* WORK INSTRUCTION
Every line from the one with "Let $m,n$, and" to the end of the entries, both included, is to be copied exactly; the other lines stay out.

_ _ _

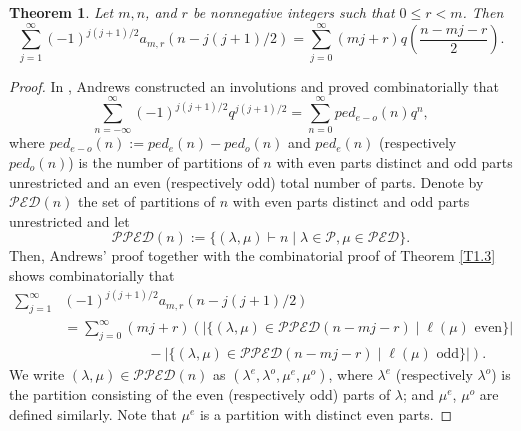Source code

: \documentclass{amsart}
\newtheorem{theorem}{Theorem}[section]
\theoremstyle{definition}
\begin{document}
\begin{theorem}{\cite[Corollary 4.9]{M23}} \label{Cor4.9} Let $m,n$, and $r$ be nonnegative integers such that $0\leq r<m$. Then \begin{equation} \label{C4.9} \sum_{j=1}^\infty (-1)^{j(j+1)/2} a_{m,r}(n-j(j+1)/2)= \sum_{j=0}^\infty (mj+r)q\left(\frac{n-mj-r}{2}\right).\end{equation}\end{theorem}
\begin{proof}In \cite{A72},  Andrews constructed an involutions and proved  combinatorially that $$\sum_{n=-\infty}^\infty (-1)^{j(j+1)/2}q^{j(j+1)/2}=\sum_{n=0}^\infty ped_{e-o}(n)q^n,$$ where $ped_{e-o}(n):=ped_e(n)-ped_o(n)$ and $ped_e(n)$ (respectively $ped_o(n)$) is the number of partitions of $n$ with even parts distinct and odd parts unrestricted and an even (respectively odd) total number of parts. Denote by $\mathcal {PED}(n)$ the set of partitions of $n$ with even parts distinct and odd parts unrestricted and let $$\mathcal{PPED}(n):=\{(\lambda, \mu)\vdash n\mid \lambda\in \mathcal P, \mu \in \mathcal{PED}\}.$$ 
Then, Andrews' proof together with the combinatorial proof of Theorem \ref{T1.3} shows combinatorially that 
\begin{align*}\sum_{j=1}^\infty & (-1)^{j(j+1)/2} a_{m,r}(n-j(j+1)/2)\\ & =\sum_{j=0}^\infty (mj+r)\left(|\{(\lambda, \mu)\in  \mathcal{PPED}(n-mj-r) \mid \ell(\mu) \text{ even}\}|\right.\\  &\qquad \qquad\qquad-\left. |\{(\lambda, \mu)\in  \mathcal{PPED}(n-mj-r) \mid \ell(\mu) \text{ odd}\}|\right).
\end{align*} 
We write  $(\lambda, \mu)\in \mathcal{PPED}(n)$ as $(\lambda^e, \lambda^o, \mu^e, \mu^o)$, where $\lambda^e$ (respectively $\lambda^o$) is the partition consisting of the even (respectively odd) parts of $\lambda$; and $\mu^e$, $\mu^o$ are defined similarly. Note that $\mu^e$ is a partition with distinct even parts. 


\end{proof}
\end{document}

_ _ _

* SOLVED PROBLEM
\begin{theorem}{\cite[Corollary 4.9]{M23}} \label{Cor4.9} Let $m,n$, and $r$ be nonnegative integers such that $0\leq r<m$. Then \begin{equation} \label{C4.9} \sum_{j=1}^\infty (-1)^{j(j+1)/2} a_{m,r}(n-j(j+1)/2)= \sum_{j=0}^\infty (mj+r)q\left(\frac{n-mj-r}{2}\right).\end{equation}\end{theorem}
\begin{proof}In \cite{A72},  Andrews constructed an involutions and proved  combinatorially that $$\sum_{n=-\infty}^\infty (-1)^{j(j+1)/2}q^{j(j+1)/2}=\sum_{n=0}^\infty ped_{e-o}(n)q^n,$$ where $ped_{e-o}(n):=ped_e(n)-ped_o(n)$ and $ped_e(n)$ (respectively $ped_o(n)$) is the number of partitions of $n$ with even parts distinct and odd parts unrestricted and an even (respectively odd) total number of parts. Denote by $\mathcal {PED}(n)$ the set of partitions of $n$ with even parts distinct and odd parts unrestricted and let $$\mathcal{PPED}(n):=\{(\lambda, \mu)\vdash n\mid \lambda\in \mathcal P, \mu \in \mathcal{PED}\}.$$ 
Then, Andrews' proof together with the combinatorial proof of Theorem \ref{T1.3} shows combinatorially that 
\begin{align*}\sum_{j=1}^\infty & (-1)^{j(j+1)/2} a_{m,r}(n-j(j+1)/2)\\ & =\sum_{j=0}^\infty (mj+r)\left(|\{(\lambda, \mu)\in  \mathcal{PPED}(n-mj-r) \mid \ell(\mu) \text{ even}\}|\right.\\  &\qquad \qquad\qquad-\left. |\{(\lambda, \mu)\in  \mathcal{PPED}(n-mj-r) \mid \ell(\mu) \text{ odd}\}|\right).
\end{align*} 
We write  $(\lambda, \mu)\in \mathcal{PPED}(n)$ as $(\lambda^e, \lambda^o, \mu^e, \mu^o)$, where $\lambda^e$ (respectively $\lambda^o$) is the partition consisting of the even (respectively odd) parts of $\lambda$; and $\mu^e$, $\mu^o$ are defined similarly. Note that $\mu^e$ is a partition with distinct even parts. 


\end{proof}
\end{document}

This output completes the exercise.